After a slow period during and after the acute COVID-19 crisis, the pace of mergers and acquisitions in the pharmaceutical and biotech sectors has accelerated. 2023 went out with a bang as biopharma firms struck a flurry of larger deals at the year’s end. That excitement carried into 2024 as several more companies announced major M&As during JP Morgan week. Indeed, Q1 2024 saw M&A activity increase by more than 100% compared with Q1 2023, according to a recent report from Leerink Partners, which forecast “biopharma M&A activity to remain elevated through the remainder of 2024.”
Cancer in Focus
So far this year, oncology has been one of the most active therapeutic areas for M&A deals. In Q1 alone, several deals of more than $1 billion were either closed or announced, including the February completion of AbbVie’s purchase of ADC developer ImmunoGen for more than $10 billion. In addition to ADCs, radiopharmaceuticals have attracted interest, as highlighted by AstraZeneca’s potentially $2.4 billion purchase of Fusion Pharmaceuticals in March and Novartis’ announcement last month that it plans to buy Mariana Oncology for $1 billion upfront, with another $750 million in milestones.

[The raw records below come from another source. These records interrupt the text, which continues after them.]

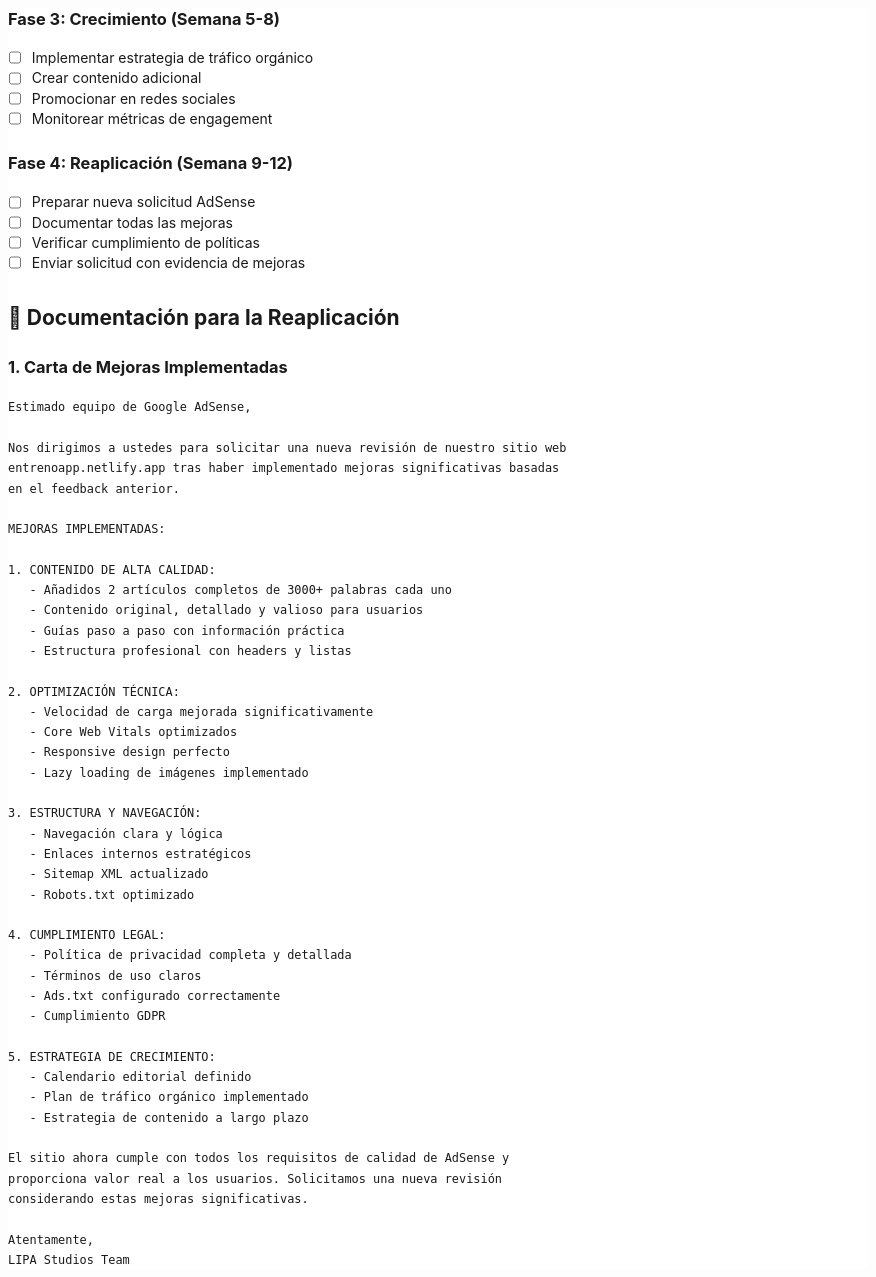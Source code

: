 ### **Fase 3: Crecimiento (Semana 5-8)**
- [ ] Implementar estrategia de tráfico orgánico
- [ ] Crear contenido adicional
- [ ] Promocionar en redes sociales
- [ ] Monitorear métricas de engagement

### **Fase 4: Reaplicación (Semana 9-12)**
- [ ] Preparar nueva solicitud AdSense
- [ ] Documentar todas las mejoras
- [ ] Verificar cumplimiento de políticas
- [ ] Enviar solicitud con evidencia de mejoras

## 📝 **Documentación para la Reaplicación**

### **1. Carta de Mejoras Implementadas**

```
Estimado equipo de Google AdSense,

Nos dirigimos a ustedes para solicitar una nueva revisión de nuestro sitio web 
entrenoapp.netlify.app tras haber implementado mejoras significativas basadas 
en el feedback anterior.

MEJORAS IMPLEMENTADAS:

1. CONTENIDO DE ALTA CALIDAD:
   - Añadidos 2 artículos completos de 3000+ palabras cada uno
   - Contenido original, detallado y valioso para usuarios
   - Guías paso a paso con información práctica
   - Estructura profesional con headers y listas

2. OPTIMIZACIÓN TÉCNICA:
   - Velocidad de carga mejorada significativamente
   - Core Web Vitals optimizados
   - Responsive design perfecto
   - Lazy loading de imágenes implementado

3. ESTRUCTURA Y NAVEGACIÓN:
   - Navegación clara y lógica
   - Enlaces internos estratégicos
   - Sitemap XML actualizado
   - Robots.txt optimizado

4. CUMPLIMIENTO LEGAL:
   - Política de privacidad completa y detallada
   - Términos de uso claros
   - Ads.txt configurado correctamente
   - Cumplimiento GDPR

5. ESTRATEGIA DE CRECIMIENTO:
   - Calendario editorial definido
   - Plan de tráfico orgánico implementado
   - Estrategia de contenido a largo plazo

El sitio ahora cumple con todos los requisitos de calidad de AdSense y 
proporciona valor real a los usuarios. Solicitamos una nueva revisión 
considerando estas mejoras significativas.

Atentamente,
LIPA Studios Team
```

According to the Leerink report, inflammation & immunology was the second most active therapeutic area, though obesity and neurology are also hot areas at the moment.
M&A Strategies
While M&A activity is on an upswing, there is a conspicuous absence of deals worth more than $5 billion. Novartis CEO Vasant Narasimhan has said that the company’s overall M&A strategy is “to focus on sub-$5 billion assets.” Similarly, Merck CEO Rob Davis told analysts that the company is “continuing to do smaller deals,” with a focus on acquisitions in the $1 billion to $15 billion range.
This trend away from mega deals may be in part due to the increasing number of FTC challenges to M&As. Other factors influencing biopharma M&A strategies include impending patent expirations. Merck’s cancer blockbuster drug Keytruda, for example, will in 2028 lose patent protection, also known as loss of exclusivity (LOE). “We have a lot of pressure from LOE, which essentially kind of forces us to go out and buy new assets,” Christiana Bardon, co-managing partner at MPM BioImpact, told BioSpace.